▶ Source texts of formatted documents:
----------------------------------------
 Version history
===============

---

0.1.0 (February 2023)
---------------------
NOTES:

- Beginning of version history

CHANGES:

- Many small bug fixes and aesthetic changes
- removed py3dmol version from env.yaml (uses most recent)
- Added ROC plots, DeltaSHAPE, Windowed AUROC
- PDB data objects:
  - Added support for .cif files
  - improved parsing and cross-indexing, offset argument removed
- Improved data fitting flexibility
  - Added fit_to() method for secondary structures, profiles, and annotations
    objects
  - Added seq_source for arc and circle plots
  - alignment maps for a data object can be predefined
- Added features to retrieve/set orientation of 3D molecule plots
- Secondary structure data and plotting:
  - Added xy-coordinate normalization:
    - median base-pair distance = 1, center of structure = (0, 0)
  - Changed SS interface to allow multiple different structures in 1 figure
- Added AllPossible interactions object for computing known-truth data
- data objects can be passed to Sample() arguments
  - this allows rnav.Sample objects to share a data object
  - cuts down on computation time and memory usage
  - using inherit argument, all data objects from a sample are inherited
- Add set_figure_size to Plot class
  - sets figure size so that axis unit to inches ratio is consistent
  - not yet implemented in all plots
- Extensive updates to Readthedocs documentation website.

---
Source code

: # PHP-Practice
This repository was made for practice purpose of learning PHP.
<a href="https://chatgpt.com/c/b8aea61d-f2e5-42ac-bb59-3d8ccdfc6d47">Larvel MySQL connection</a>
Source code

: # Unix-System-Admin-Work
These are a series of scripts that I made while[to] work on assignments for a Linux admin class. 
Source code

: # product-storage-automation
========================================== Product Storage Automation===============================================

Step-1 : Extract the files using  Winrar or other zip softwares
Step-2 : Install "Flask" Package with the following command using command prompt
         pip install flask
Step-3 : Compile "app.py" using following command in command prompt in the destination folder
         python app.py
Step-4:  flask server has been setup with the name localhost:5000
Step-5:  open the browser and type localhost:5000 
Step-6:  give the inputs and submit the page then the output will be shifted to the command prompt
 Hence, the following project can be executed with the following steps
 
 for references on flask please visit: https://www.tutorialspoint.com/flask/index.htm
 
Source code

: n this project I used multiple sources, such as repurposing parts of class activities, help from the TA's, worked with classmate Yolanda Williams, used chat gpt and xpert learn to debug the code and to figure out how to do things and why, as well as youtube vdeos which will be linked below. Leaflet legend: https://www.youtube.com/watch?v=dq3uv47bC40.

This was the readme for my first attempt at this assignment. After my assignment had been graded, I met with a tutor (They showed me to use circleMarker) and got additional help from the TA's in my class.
----------------------------------------
▶ EXERCISE: Please transcribe each entry exactly, keeping every word as it is.

▶ SOLUTION TO THE EXERCISE:
 Version history
===============

---

0.1.0 (February 2023)
---------------------
NOTES:

- Beginning of version history

CHANGES:

- Many small bug fixes and aesthetic changes
- removed py3dmol version from env.yaml (uses most recent)
- Added ROC plots, DeltaSHAPE, Windowed AUROC
- PDB data objects:
  - Added support for .cif files
  - improved parsing and cross-indexing, offset argument removed
- Improved data fitting flexibility
  - Added fit_to() method for secondary structures, profiles, and annotations
    objects
  - Added seq_source for arc and circle plots
  - alignment maps for a data object can be predefined
- Added features to retrieve/set orientation of 3D molecule plots
- Secondary structure data and plotting:
  - Added xy-coordinate normalization:
    - median base-pair distance = 1, center of structure = (0, 0)
  - Changed SS interface to allow multiple different structures in 1 figure
- Added AllPossible interactions object for computing known-truth data
- data objects can be passed to Sample() arguments
  - this allows rnav.Sample objects to share a data object
  - cuts down on computation time and memory usage
  - using inherit argument, all data objects from a sample are inherited
- Add set_figure_size to Plot class
  - sets figure size so that axis unit to inches ratio is consistent
  - not yet implemented in all plots
- Extensive updates to Readthedocs documentation website.

---
Source code

: # PHP-Practice
This repository was made for practice purpose of learning PHP.
<a href="https://chatgpt.com/c/b8aea61d-f2e5-42ac-bb59-3d8ccdfc6d47">Larvel MySQL connection</a>
Source code

: # Unix-System-Admin-Work
These are a series of scripts that I made while[to] work on assignments for a Linux admin class. 
Source code

: # product-storage-automation
========================================== Product Storage Automation===============================================

Step-1 : Extract the files using  Winrar or other zip softwares
Step-2 : Install "Flask" Package with the following command using command prompt
         pip install flask
Step-3 : Compile "app.py" using following command in command prompt in the destination folder
         python app.py
Step-4:  flask server has been setup with the name localhost:5000
Step-5:  open the browser and type localhost:5000 
Step-6:  give the inputs and submit the page then the output will be shifted to the command prompt
 Hence, the following project can be executed with the following steps
 
 for references on flask please visit: https://www.tutorialspoint.com/flask/index.htm
 
Source code

: n this project I used multiple sources, such as repurposing parts of class activities, help from the TA's, worked with classmate Yolanda Williams, used chat gpt and xpert learn to debug the code and to figure out how to do things and why, as well as youtube vdeos which will be linked below. Leaflet legend: https://www.youtube.com/watch?v=dq3uv47bC40.

This was the readme for my first attempt at this assignment. After my assignment had been graded, I met with a tutor (They showed me to use circleMarker) and got additional help from the TA's in my class.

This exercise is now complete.